### PROBLEM REQUIREMENTS
Below is a block of entries; repeat exactly the lines starting at the line that contains "options for supplying URLs to the" and ending at the line that contains "open the URL)", both included.

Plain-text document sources
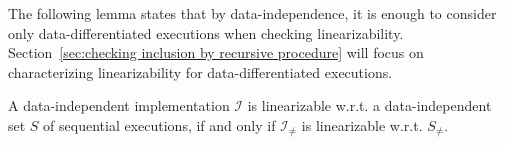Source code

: The following lemma states that by data-independence, it is enough to consider only data-differentiated executions when checking linearizability. %
Section~\ref{sec:checking inclusion by recursive procedure} will focus on characterizing linearizability for data-differentiated executions. %

\begin{lemma}\label{lemma:data differentiated is enough for PQ}
A data-independent implementation $\mathcal{I}$ is linearizable w.r.t. a data-independent set $S$ of sequential executions, if and only if $\mathcal{I}_{\neq}$ is linearizable w.r.t. $S_{\neq}$.
\end{lemma}


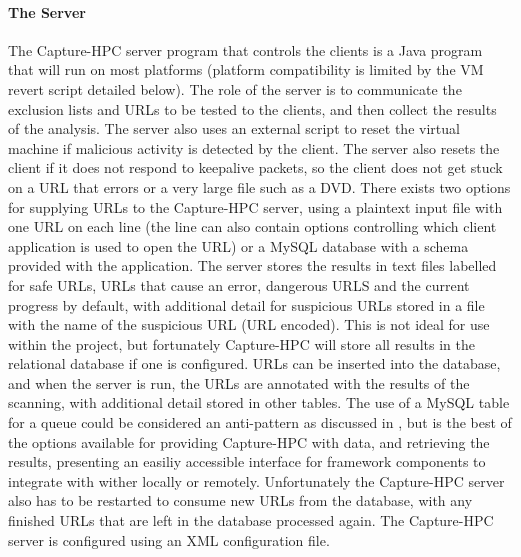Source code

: \paragraph{The Server}
The Capture-HPC server program that controls the clients is a Java program that
will run on most platforms (platform compatibility is limited by the VM revert
script detailed below). The role of the server is to communicate the exclusion
lists and URLs to be tested to the clients, and then collect the results of the
analysis. The server also uses an external script to reset the virtual machine
if malicious activity is detected by the client. The server also resets the
client if it does not respond to keepalive packets, so the client does not get
stuck on a URL that errors or a very large file such as a DVD. There exists two
options for supplying URLs to the
Capture-HPC server, using a plaintext input file with one URL on each line (the
line can also contain options controlling which client application is used to
open the URL) or a MySQL database with a schema provided with the application.
The server stores the results in text files labelled for safe URLs, URLs that
cause an error, dangerous URLS and the current
progress by default, with additional detail for suspicious URLs stored in a file
with the name of the suspicious URL (URL encoded). This is not ideal for use within
the project, but fortunately Capture-HPC will store all results in the
relational database if one is configured. URLs can be inserted into the
database, and when the server is run, the URLs are annotated with the results of
the scanning, with additional detail stored in other tables.
The use of a MySQL table for a queue
could be considered an anti-pattern as discussed in \cite{anti-queue}, but is the best of
the options available for providing Capture-HPC with data, and retrieving the
results, presenting an easiliy accessible interface for framework components to
integrate with wither locally or remotely. Unfortunately the Capture-HPC server
also has to be restarted to
consume new URLs from the database, with any finished URLs that are left in the
database processed again. The Capture-HPC server is configured using an XML
configuration file.

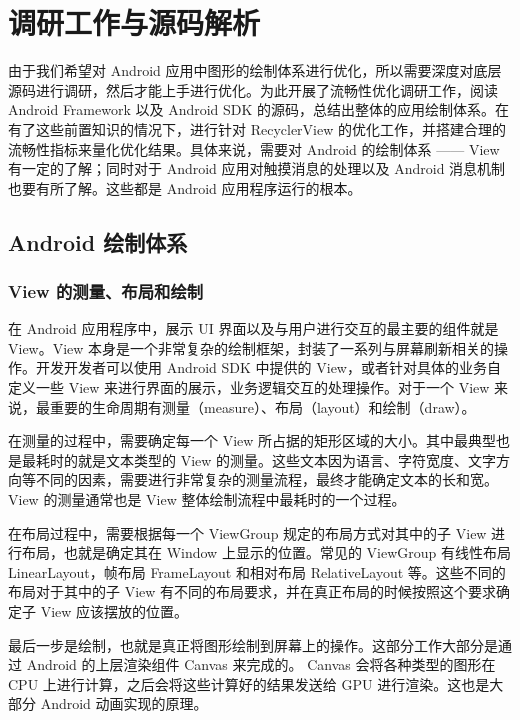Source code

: \chapter{调研工作与源码解析}

由于我们希望对 Android 应用中图形的绘制体系进行优化，所以需要深度对底层源码进行调研，然后才能上手进行优化。为此开展了流畅性优化调研工作，阅读 Android Framework 以及 Android SDK 的源码，总结出整体的应用绘制体系。在有了这些前置知识的情况下，进行针对 RecyclerView 的优化工作，并搭建合理的流畅性指标来量化优化结果。具体来说，需要对 Android 的绘制体系 —— View 有一定的了解；同时对于 Android 应用对触摸消息的处理以及 Android 消息机制也要有所了解。这些都是 Android 应用程序运行的根本。

\section{Android 绘制体系}

\subsection{View 的测量、布局和绘制}

在 Android 应用程序中，展示 UI 界面以及与用户进行交互的最主要的组件就是 View。View 本身是一个非常复杂的绘制框架，封装了一系列与屏幕刷新相关的操作。开发开发者可以使用 Android SDK 中提供的 View，或者针对具体的业务自定义一些 View 来进行界面的展示，业务逻辑交互的处理操作。对于一个 View 来说，最重要的生命周期有测量（measure）、布局（layout）和绘制（draw）\cite{rountev2014static}。

在测量的过程中，需要确定每一个 View 所占据的矩形区域的大小。其中最典型也是最耗时的就是文本类型的 View 的测量。这些文本因为语言、字符宽度、文字方向等不同的因素，需要进行非常复杂的测量流程，最终才能确定文本的长和宽。View 的测量通常也是 View 整体绘制流程中最耗时的一个过程。

在布局过程中，需要根据每一个 ViewGroup 规定的布局方式对其中的子 View 进行布局，也就是确定其在 Window 上显示的位置。常见的 ViewGroup 有线性布局 LinearLayout，帧布局 FrameLayout 和相对布局 RelativeLayout 等。这些不同的布局对于其中的子 View 有不同的布局要求，并在真正布局的时候按照这个要求确定子 View 应该摆放的位置。

最后一步是绘制，也就是真正将图形绘制到屏幕上的操作。这部分工作大部分是通过 Android 的上层渲染组件 Canvas 来完成的。 Canvas 会将各种类型的图形在 CPU 上进行计算，之后会将这些计算好的结果发送给 GPU 进行渲染。这也是大部分 Android 动画实现的原理。

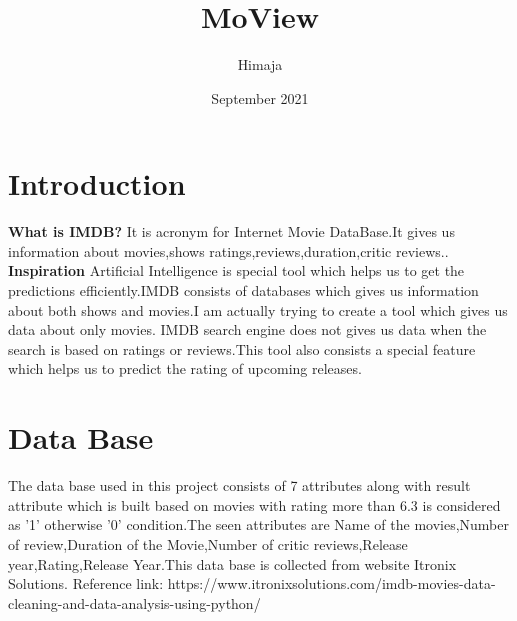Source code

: \documentclass{article}
\title{MoView}
\author{Himaja }
\date{September 2021}
\begin{document}
\maketitle
\flushleft
\newpage
\section{Introduction}
\vspace{10pt}
\textbf{What is IMDB?} 
\vspace{5pt}
\newline 
It is acronym for Internet Movie DataBase.It gives us information about movies,shows ratings,reviews,duration,critic reviews..
\vspace{10pt}
\newline
\textbf{Inspiration}
\vspace{5pt}
\newline
Artificial Intelligence is special tool which helps us to get the predictions efficiently.IMDB consists of databases which gives us information about both shows and movies.I am actually trying to create a tool which gives us data about only movies.
\vspace{5pt}
\newline
IMDB search engine does not gives us data when the search is based on ratings or reviews.This tool also consists a special feature which helps us to predict the rating of upcoming releases. 
\section{Data Base}
\vspace{5pt}
The data base used in this project consists of 7 attributes along with result attribute which is built based on movies with rating more than 6.3 is considered as '1' otherwise '0' condition.The seen attributes are Name of the movies,Number of review,Duration of the Movie,Number of critic reviews,Release year,Rating,Release Year.This data base is collected from website Itronix Solutions.
\vspace{10pt}
\newline
Reference link:
https://www.itronixsolutions.com/imdb-movies-data-cleaning-and-data-analysis-using-python/
\end{document}
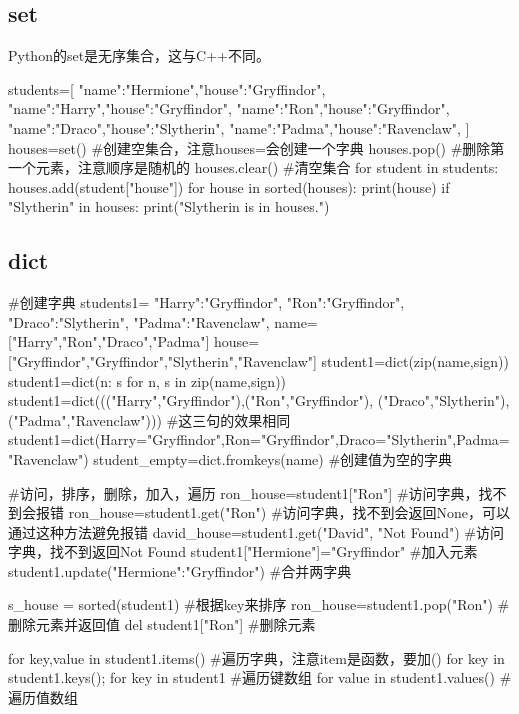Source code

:   \subsection{set}
    Python的set是无序集合，这与C++不同。
    \begin{codeblock}[language=python, caption={basic operation of set}]
      students=[
        {"name":"Hermione","house":"Gryffindor"},
        {"name":"Harry","house":"Gryffindor"},
        {"name":"Ron","house":"Gryffindor"},
        {"name":"Draco","house":"Slytherin"},
        {"name":"Padma","house":"Ravenclaw"},
      ]
      houses=set() #创建空集合，注意houses={}会创建一个字典
      houses.pop() #删除第一个元素，注意顺序是随机的
      houses.clear() #清空集合
      for student in students:
        houses.add(student["house"])
      for house in sorted(houses):
        print(house)
      if "Slytherin" in houses:
        print("Slytherin is in houses.")
    \end{codeblock}

  \subsection{dict}
    \begin{codeblock}[language=python, caption={basic operation of dictionary}]
      #创建字典
      students1={
        "Harry":"Gryffindor",
        "Ron":"Gryffindor",
        "Draco":"Slytherin",
        "Padma":"Ravenclaw",
      }
      name=["Harry","Ron","Draco","Padma"]
      house=["Gryffindor","Gryffindor","Slytherin","Ravenclaw"]
      student1=dict(zip(name,sign)) 
      student1=dict(n: s for n, s in zip(name,sign))
      student1=dict((("Harry","Gryffindor"),("Ron","Gryffindor"),
          ("Draco","Slytherin"),("Padma","Ravenclaw"))) #这三句的效果相同
      student1=dict(Harry="Gryffindor",Ron="Gryffindor",Draco="Slytherin",Padma="Ravenclaw")
      student_empty=dict.fromkeys(name) #创建值为空的字典

      #访问，排序，删除，加入，遍历
      ron_house=student1["Ron"] #访问字典，找不到会报错
      ron_house=student1.get("Ron") #访问字典，找不到会返回None，可以通过这种方法避免报错
      david_house=student1.get("David", "Not Found") #访问字典，找不到返回Not Found
      student1["Hermione"]="Gryffindor" #加入元素
      student1.update({"Hermione":"Gryffindor"}) #合并两字典

      s_house = sorted(student1) #根据key来排序
      ron_house=student1.pop("Ron") #删除元素并返回值
      del student1["Ron"] #删除元素

      for key,value in student1.items() #遍历字典，注意item是函数，要加()
      for key in student1.keys(); for key in student1 #遍历键数组
      for value in student1.values() #遍历值数组
    \end{codeblock}

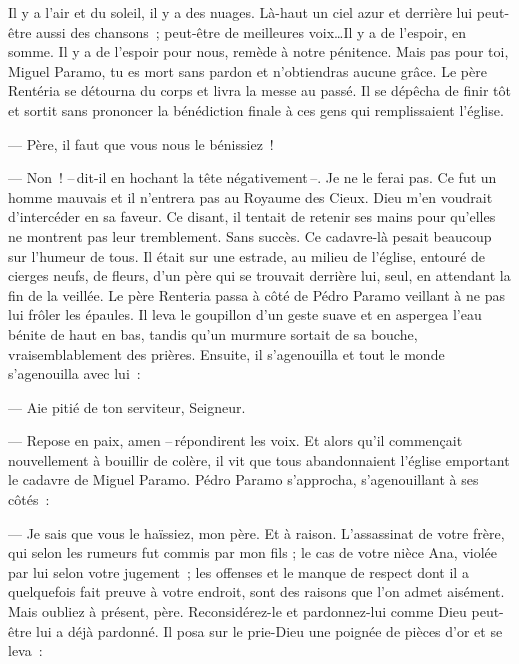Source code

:   \og{}Il y a l'air et du soleil, il y a des nuages. Là-haut un ciel azur et derrière lui peut-être aussi des chansons ; peut-être de meilleures voix\ldots Il y a de l'espoir, en somme. Il y a de l'espoir pour nous, remède à notre pénitence.
\pend
%
\pstart
  \guillemotright Mais pas pour toi, Miguel Paramo, tu es mort sans pardon et n'obtiendras aucune grâce.\fg{}
\pend
%
\pstart
  Le père Rentéria se détourna du corps et livra la messe au passé. Il se dépêcha de finir tôt et sortit sans prononcer la bénédiction finale à ces gens qui remplissaient l'église.

  --- Père, il faut que vous nous le bénissiez !

  --- Non ! --\,dit-il en hochant la tête négativement\,--. Je ne le ferai pas. Ce fut un homme mauvais et il n'entrera pas au Royaume des Cieux. Dieu m'en voudrait d'intercéder en sa faveur.
\pend
%
\pstart
  Ce disant, il tentait de retenir ses mains pour qu'elles ne montrent pas leur tremblement. Sans succès.
\pend
%
\pstart
  Ce cadavre-là pesait beaucoup sur l'humeur de tous. Il était sur une estrade, au milieu de l'église, entouré de cierges neufs, de fleurs, d'un père qui se trouvait derrière lui, seul, en attendant la fin de la veillée.
\pend
%
\pstart
  Le père Renteria passa à côté de Pédro Paramo veillant à ne pas lui frôler les épaules. Il leva le goupillon d'un geste suave et en aspergea l'eau bénite de haut en bas, tandis qu'un murmure sortait de sa bouche, vraisemblablement des prières. Ensuite, il s'agenouilla et tout le monde s'agenouilla avec lui :

  --- Aie pitié de ton serviteur, Seigneur.

  --- Repose en paix, amen --\,répondirent les voix.
\pend
%
\pstart
  Et alors qu'il commençait nouvellement à bouillir de colère, il vit que tous abandonnaient l'église emportant le cadavre de Miguel Paramo.
\pend
%
\pstart
  Pédro Paramo s'approcha, s'agenouillant à ses côtés :

  --- Je sais que vous le haïssiez, mon père. Et à raison. L'assassinat de votre frère, qui selon les rumeurs fut commis par mon fils ; le cas de votre nièce Ana, violée par lui selon votre jugement ; les offenses et le manque de respect dont il a quelquefois fait preuve à votre endroit, sont des raisons que l'on admet aisément. Mais oubliez à présent, père. Reconsidérez-le et pardonnez-lui comme Dieu peut-être lui a déjà pardonné.
\pend
%
\pstart
  Il posa sur le prie-Dieu une poignée de pièces d'or et se leva :

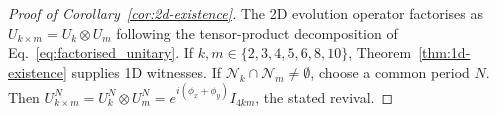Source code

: \begin{proof}[Proof of Corollary~\ref{cor:2d-existence}]
The 2D evolution operator factorises as $U_{k \times m} =
U_k \otimes U_m$ following the tensor-product decomposition
of Eq.~\eqref{eq:factorised_unitary}. If $k, m \in \{2, 3,
4, 5, 6, 8, 10\}$, Theorem~\ref{thm:1d-existence} supplies
1D witnesses. If $\mathcal{N}_k \cap \mathcal{N}_m \neq
\emptyset$, choose a common period $N$. Then
$U_{k \times m}^N = U_k^N \otimes U_m^N = e^{i(\phi_x +
\phi_y)} I_{4km}$, the stated revival.
\end{proof}
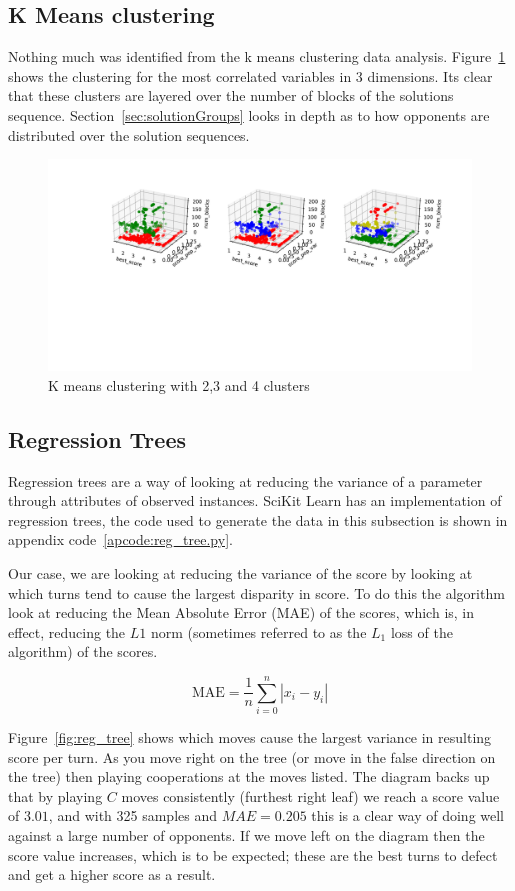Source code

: \subsection{K Means clustering~\cite{bora2014effect}}\label{ssec:k_means}
Nothing much was identified from the k means clustering data analysis.
Figure~\ref{fig:k_means} shows the clustering for the most correlated variables in 3 dimensions.
Its clear that these clusters are layered over the number of blocks of the solutions sequence.
Section~\ref{sec:solutionGroups} looks in depth as to how opponents are distributed over the solution sequences.  

\begin{figure}[ht]
    \includegraphics[width=1.0\textwidth, center]{./img/descriptive/k_means.pdf}
    \caption{K means clustering with 2,3 and 4 clusters}\label{fig:k_means}
\end{figure}

\subsection{Regression Trees}
Regression trees are a way of looking at reducing the variance of a parameter through attributes of observed instances. 
SciKit Learn has an implementation of regression trees, the code used to generate the data in this subsection is shown in appendix code~\ref{apcode:reg_tree.py}.

Our case, we are looking at reducing the variance of the score by looking at which turns tend to cause the largest disparity in score.
To do this the algorithm look at reducing the Mean Absolute Error (MAE) of the scores, which is, in effect, reducing the $L1$ norm (sometimes referred to as the $L_1$ loss of the algorithm) of the scores.

$$\text{MAE} = \frac{1}{n}\sum_{i=0}^n |x_i-y_i|$$

Figure~\ref{fig:reg_tree} shows which moves cause the largest variance in resulting score per turn.
As you move right on the tree (or move in the false direction on the tree) then playing cooperations at the moves listed. 
The diagram backs up that by playing $C$ moves consistently (furthest right leaf) we reach a score value of $3.01$, and with 325 samples and $MAE=0.205$ this is a clear way of doing well against a large number of opponents.
If we move left on the diagram then the score value increases, which is to be expected; these are the best turns to defect and get a higher score as a result.

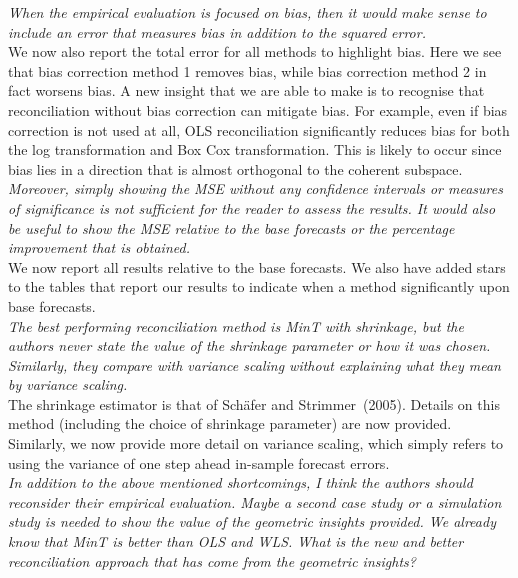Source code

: \documentclass[a4paper,11pt]{article}
\begin{document}
\begin{enumerate}
		\textit{When the empirical evaluation is focused on bias, then it would make sense to include an error that measures bias in addition to the squared error.}\\
		
		We now also report the total error for all methods to highlight bias.  Here we see that bias correction method 1 removes bias, while bias correction method 2 in fact worsens bias.  A new insight that we are able to make is to recognise that reconciliation without bias correction can mitigate bias.  For example, even if bias correction is not used at all, OLS reconciliation significantly reduces bias for both the log transformation and Box Cox transformation.  This is likely to occur since bias lies in a direction that is almost orthogonal to the coherent subspace.\\
		
		\textit{Moreover, simply showing the MSE without any confidence intervals or measures of significance is not sufficient for the reader to assess the results.  It would also be useful to show the MSE relative to the base forecasts or the percentage improvement that is obtained.} \\
		
		We now report all results relative to the base forecasts. We also have added stars to the tables that report our results to indicate when a method significantly upon base forecasts.\\
	
	    \textit{The best performing reconciliation method is MinT with shrinkage, but the authors never state	the value of the shrinkage parameter or how it was chosen.  Similarly, they compare with variance scaling without explaining what they mean by variance scaling.}\\
	    
	    The shrinkage estimator is that of Sch\"afer and Strimmer~(2005). Details on this method (including the choice of shrinkage parameter) are now provided.  Similarly, we now provide more detail on variance scaling, which simply refers to using the variance of one step ahead in-sample forecast errors.\\
	    
	    \textit{In addition to the above mentioned shortcomings, I think the authors should reconsider their empirical evaluation. Maybe a second case study or a simulation study is needed to show the value of the geometric insights provided. We already know that MinT is better than OLS and WLS. What is the new and better reconciliation approach that has come from the geometric insights?}\\	
		

\end{enumerate}
\end{document}
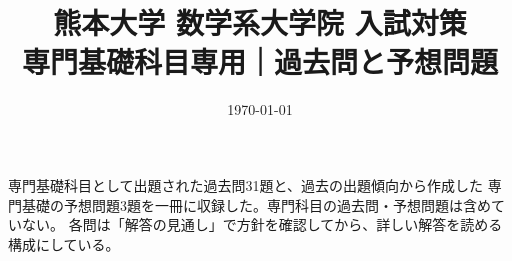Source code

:\documentclass[uplatex, dvipdfmx]{jsreport}
\title{熊本大学 数学系大学院 入試対策\\{\Large 専門基礎科目専用｜過去問と予想問題}}
\author{}
\date{\today}
\begin{document}
\maketitle

\begin{memo*}
専門基礎科目として出題された過去問31題と、過去の出題傾向から作成した
専門基礎の予想問題3題を一冊に収録した。専門科目の過去問・予想問題は含めていない。
各問は「解答の見通し」で方針を確認してから、詳しい解答を読める構成にしている。
\end{memo*}

\tableofcontents








\end{document}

### WRITTEN REPLY
options for supplying URLs to the
Capture-HPC server, using a plaintext input file with one URL on each line (the
line can also contain options controlling which client application is used to
open the URL) or a MySQL database with a schema provided with the application.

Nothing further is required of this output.